There are now a number of LiIon batteries on the market (Google "LiIon Starter Batteries") which can help you increase your pack Amp hours in the same amount of space. They are essentially drop-in replacements for Car / Deep Cycle batteries so should not require as much special TLC as building your own pack, but that is also an option.

Edit: I posted these in another thread, there are doubtless others:
Deltran
SmartBattery (built in protections, but at a premium price)


----------



## major (Apr 4, 2008)

PhantomPholly said:


> There are now a number of LiIon batteries on the market (Google "LiIon Starter Batteries") which can help you increase your pack Amp hours in the same amount of space. They are essentially drop-in replacements for Car / Deep Cycle batteries so should not require as much special TLC as building your own pack, but that is also an option.
> 
> Edit: I posted these in another thread, there are doubtless others:
> Deltran
> SmartBattery (built in protections, but at a premium price)


Watch out for these. That first link uses PbEQ Ah, so it is a fake rated capacity of likely three or four fold.

The second link may be real Ah, but the price per Wh is 3 to 4 times what you'd pay for Lithium cells.

Beware and know what you're buying.


----------



## major (Apr 4, 2008)

HillbillyHubble said:


> So the big question: will a Motenergy ME-1004 motor have enough power to run the hydrostat and the three blades? My plan was to use 4 12V deep cycle batteries to run the motor at the full 48V.
> 
> Follow up question: About half of my yard is infested with 'water grass' which is thicker and grows faster than regular 'yard' grass. Those areas already bog down the limping Kohler motor and I have to mow at a crawl (I would be extremely impressed if I am pulling even 10 HP out of this near-dead engine). Will those areas draw enough of a current to need to worry about getting heat away from the batteries?
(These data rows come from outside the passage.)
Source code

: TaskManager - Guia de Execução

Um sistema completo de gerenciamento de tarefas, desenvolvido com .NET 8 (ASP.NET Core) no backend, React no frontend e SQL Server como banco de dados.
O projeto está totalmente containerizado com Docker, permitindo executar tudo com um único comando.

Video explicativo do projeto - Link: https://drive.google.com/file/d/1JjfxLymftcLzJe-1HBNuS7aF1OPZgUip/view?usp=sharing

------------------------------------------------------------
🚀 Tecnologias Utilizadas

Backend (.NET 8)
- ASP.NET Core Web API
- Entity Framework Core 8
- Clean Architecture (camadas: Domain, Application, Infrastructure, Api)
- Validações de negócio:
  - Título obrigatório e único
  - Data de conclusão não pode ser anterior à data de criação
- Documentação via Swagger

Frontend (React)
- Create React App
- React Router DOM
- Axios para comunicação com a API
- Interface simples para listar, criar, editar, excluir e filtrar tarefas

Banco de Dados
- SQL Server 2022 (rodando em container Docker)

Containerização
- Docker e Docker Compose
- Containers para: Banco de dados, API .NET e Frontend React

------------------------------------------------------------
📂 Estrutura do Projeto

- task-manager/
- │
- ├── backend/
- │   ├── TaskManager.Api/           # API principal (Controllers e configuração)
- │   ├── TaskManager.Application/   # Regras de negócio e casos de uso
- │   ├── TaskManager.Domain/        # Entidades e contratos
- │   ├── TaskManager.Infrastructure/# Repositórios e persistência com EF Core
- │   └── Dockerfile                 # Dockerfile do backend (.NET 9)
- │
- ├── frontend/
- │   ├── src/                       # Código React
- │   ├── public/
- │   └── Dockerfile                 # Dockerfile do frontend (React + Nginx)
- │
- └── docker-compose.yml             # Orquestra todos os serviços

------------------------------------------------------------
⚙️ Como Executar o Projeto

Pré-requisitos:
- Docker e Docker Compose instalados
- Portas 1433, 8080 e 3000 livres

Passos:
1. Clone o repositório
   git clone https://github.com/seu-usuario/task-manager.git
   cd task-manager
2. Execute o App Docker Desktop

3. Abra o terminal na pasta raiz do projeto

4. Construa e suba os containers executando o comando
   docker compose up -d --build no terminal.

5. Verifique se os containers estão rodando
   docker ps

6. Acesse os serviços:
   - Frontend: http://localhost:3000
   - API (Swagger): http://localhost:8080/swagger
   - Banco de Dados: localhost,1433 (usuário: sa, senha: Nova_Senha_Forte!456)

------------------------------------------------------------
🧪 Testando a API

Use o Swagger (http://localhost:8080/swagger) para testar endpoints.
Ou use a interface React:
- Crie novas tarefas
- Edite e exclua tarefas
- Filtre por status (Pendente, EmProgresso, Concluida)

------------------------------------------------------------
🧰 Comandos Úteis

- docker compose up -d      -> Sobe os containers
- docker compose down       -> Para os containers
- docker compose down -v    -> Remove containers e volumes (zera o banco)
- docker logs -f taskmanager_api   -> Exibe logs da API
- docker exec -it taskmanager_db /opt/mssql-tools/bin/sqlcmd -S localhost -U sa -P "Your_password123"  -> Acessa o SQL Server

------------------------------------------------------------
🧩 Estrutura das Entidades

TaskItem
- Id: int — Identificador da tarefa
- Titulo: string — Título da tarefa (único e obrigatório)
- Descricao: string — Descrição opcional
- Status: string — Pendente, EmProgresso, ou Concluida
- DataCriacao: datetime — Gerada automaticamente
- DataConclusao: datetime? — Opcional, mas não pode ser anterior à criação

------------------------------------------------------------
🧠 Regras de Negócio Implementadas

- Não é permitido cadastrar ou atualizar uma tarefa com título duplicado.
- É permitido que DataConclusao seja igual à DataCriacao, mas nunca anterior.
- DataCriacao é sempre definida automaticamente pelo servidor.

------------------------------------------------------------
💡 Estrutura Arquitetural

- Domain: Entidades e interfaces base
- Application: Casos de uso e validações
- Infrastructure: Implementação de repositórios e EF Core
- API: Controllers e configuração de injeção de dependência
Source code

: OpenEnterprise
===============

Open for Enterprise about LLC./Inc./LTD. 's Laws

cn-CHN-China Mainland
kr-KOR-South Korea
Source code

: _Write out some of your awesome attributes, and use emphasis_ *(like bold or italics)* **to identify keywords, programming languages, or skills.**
Propulsion of the mower is easy. Cutting tough grass is a bitch. That is a brushed PM motor and not the most durable type. That is where you may have thermal issues.


----------



## HillbillyHubble (Sep 11, 2015)

hmm.... So from the replies I'm getting it seems to be a pretty resounding 'no' to this conversion. Would perhaps a 120V AC plug in option be more doable (I dont see how without blowing my 20/30 amp breakers)? Or should i just admit that this mower isn't getting converted to electric and start sourcing a replacement ICE engine?


----------



## major (Apr 4, 2008)

HillbillyHubble said:


> hmm.... So from the replies I'm getting it seems to be a pretty resounding 'no' to this conversion. Would perhaps a 120V AC plug in option be more doable (I dont see how without blowing my 20/30 amp breakers)? Or should i just admit that this mower isn't getting converted to electric and start sourcing a replacement ICE engine?


It is doable with batteries. Just get a hefty motor and don't expect long cutting sessions using PbAcid. Just trying to help you avoid smokin' a motor. Look into a used forklift or floor sweeper or utility vehicle motor.
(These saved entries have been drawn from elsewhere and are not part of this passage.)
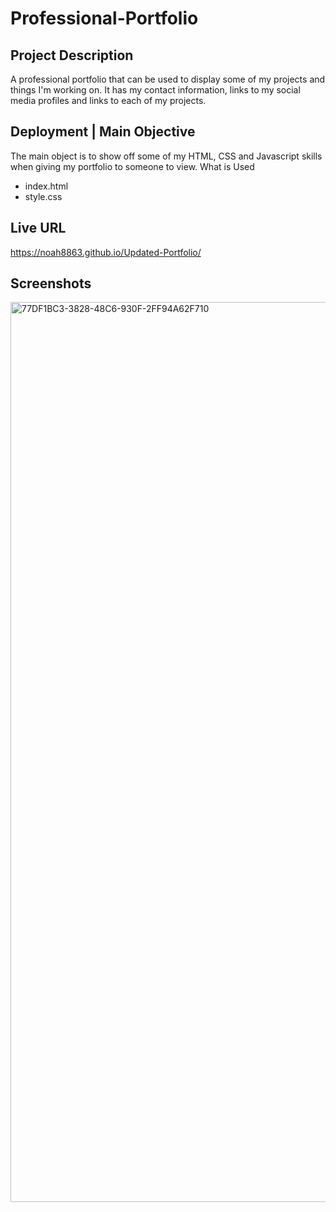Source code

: # Professional-Portfolio

## Project Description
A professional portfolio that can be used to display some of my projects and things I'm working on. It has my contact information, links to my social media profiles and links to each of my projects. 

## Deployment | Main Objective
The main object is to show off some of my HTML, CSS and Javascript skills when giving my portfolio to someone to view. 
What is Used
* index.html
* style.css

## Live URL
https://noah8863.github.io/Updated-Portfolio/

## Screenshots

<img width="1440" alt="77DF1BC3-3828-48C6-930F-2FF94A62F710" src="https://user-images.githubusercontent.com/60634270/163698043-851703a4-f882-48dc-997c-0ff62fa3ac8d.png">
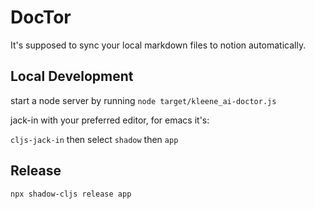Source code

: # DocTor

It's supposed to sync your local markdown files to notion automatically.

## Local Development

start a node server by running `node target/kleene_ai-doctor.js`

jack-in with your preferred editor, for emacs it's:

`cljs-jack-in` then select `shadow` then `app`

## Release

`npx shadow-cljs release app`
I've seen guys succeed with those PM motors on smaller decks and wimpy grass. 3 blades and bitchin' grass; you need a stout wound field motor.


----------



## ken will (Dec 19, 2009)

You could use the small motor if you:

A) drive slow and listen for the motor straining, which means drive even slower.
Or
B) take off one or two of the 3 blades (if you can't stand driving slow)
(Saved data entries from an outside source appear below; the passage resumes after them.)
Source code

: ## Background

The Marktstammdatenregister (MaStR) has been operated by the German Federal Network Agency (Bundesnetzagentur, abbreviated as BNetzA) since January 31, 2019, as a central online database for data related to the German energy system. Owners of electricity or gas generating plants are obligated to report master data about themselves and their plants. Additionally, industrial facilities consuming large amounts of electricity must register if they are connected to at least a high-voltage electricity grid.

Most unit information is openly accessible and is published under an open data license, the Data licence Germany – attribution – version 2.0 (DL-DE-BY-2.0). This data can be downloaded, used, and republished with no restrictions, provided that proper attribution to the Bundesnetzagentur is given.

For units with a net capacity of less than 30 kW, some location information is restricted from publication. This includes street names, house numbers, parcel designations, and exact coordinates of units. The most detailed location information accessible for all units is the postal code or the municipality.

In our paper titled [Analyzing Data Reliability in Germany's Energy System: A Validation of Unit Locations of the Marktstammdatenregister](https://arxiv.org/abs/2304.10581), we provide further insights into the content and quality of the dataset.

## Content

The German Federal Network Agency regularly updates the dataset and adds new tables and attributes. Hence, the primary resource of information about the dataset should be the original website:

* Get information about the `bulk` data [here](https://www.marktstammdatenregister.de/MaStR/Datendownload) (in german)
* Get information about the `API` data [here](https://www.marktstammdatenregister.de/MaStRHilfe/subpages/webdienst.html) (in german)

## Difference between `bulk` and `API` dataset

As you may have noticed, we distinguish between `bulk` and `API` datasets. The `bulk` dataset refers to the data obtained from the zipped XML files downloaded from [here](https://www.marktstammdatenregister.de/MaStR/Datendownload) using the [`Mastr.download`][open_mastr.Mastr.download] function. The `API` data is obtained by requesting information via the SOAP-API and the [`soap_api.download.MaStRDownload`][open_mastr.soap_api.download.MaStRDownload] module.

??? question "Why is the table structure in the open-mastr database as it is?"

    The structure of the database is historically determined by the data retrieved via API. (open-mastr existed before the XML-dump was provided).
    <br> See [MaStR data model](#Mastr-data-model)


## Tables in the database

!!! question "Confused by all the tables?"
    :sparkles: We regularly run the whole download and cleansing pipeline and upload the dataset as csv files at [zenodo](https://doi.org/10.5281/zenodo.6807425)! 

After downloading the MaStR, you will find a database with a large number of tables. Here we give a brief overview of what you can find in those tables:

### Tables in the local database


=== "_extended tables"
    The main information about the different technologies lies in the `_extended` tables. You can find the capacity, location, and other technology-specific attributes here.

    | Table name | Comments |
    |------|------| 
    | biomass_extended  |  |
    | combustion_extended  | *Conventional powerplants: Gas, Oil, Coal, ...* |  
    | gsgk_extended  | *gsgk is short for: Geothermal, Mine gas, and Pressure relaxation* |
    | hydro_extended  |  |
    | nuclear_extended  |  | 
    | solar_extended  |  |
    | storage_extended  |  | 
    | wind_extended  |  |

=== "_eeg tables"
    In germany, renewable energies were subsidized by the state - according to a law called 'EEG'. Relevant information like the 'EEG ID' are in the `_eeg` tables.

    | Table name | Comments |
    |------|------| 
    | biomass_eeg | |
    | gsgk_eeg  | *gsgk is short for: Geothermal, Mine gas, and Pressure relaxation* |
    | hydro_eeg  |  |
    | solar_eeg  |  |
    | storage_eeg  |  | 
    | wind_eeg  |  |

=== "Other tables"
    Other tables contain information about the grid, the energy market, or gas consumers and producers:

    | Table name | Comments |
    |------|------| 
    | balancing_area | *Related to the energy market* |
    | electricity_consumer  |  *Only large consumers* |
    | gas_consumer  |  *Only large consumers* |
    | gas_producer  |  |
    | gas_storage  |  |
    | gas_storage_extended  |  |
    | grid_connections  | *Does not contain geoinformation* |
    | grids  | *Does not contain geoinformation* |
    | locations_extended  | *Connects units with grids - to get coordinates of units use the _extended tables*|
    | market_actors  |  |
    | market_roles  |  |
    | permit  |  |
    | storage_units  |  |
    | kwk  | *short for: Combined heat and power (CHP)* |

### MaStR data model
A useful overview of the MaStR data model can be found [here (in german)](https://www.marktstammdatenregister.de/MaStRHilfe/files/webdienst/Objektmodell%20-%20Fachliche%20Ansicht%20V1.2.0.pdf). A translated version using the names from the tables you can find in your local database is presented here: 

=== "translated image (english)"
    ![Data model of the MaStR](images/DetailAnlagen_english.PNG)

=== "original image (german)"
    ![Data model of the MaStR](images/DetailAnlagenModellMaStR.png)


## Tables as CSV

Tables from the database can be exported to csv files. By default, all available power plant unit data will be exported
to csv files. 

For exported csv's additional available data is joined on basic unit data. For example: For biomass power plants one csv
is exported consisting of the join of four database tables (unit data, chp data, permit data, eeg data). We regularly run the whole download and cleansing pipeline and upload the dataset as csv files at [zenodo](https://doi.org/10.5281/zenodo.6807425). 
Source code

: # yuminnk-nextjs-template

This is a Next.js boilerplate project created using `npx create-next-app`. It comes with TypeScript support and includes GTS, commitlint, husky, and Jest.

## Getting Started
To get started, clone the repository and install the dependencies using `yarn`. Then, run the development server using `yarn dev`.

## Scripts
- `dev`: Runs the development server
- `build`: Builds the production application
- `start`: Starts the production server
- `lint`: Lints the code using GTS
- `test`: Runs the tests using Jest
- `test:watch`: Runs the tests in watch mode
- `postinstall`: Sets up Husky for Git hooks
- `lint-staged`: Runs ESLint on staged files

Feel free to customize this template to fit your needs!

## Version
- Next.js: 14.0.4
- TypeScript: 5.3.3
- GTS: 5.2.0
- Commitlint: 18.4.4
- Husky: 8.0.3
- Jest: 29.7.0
And in either case.... keep the blades really really sharp!


----------



## dcb (Dec 5, 2009)

fwiw for comparison, I wound up using 15 leaf modules in my electrak e10m, it does a fairly tall 1/3 acre about 4 or 5 times before I worry about recharging. And it makes very quick work of it.

http://www.diyelectriccar.com/forums/showthread.php/dcbs-ge-e10m-leaf-battery-upgrade-159010.html

I tried mulching blades but it trips the overheat a lot quicker. The motors could use rebuilding too. I just run on half a deck till it kicks back in for now.

It is a 36 volt system and has a 25-35 amp shunt motor for drive (w/gears and reverse) and 2 15 amp PM deck motors with built in thermal cutout. 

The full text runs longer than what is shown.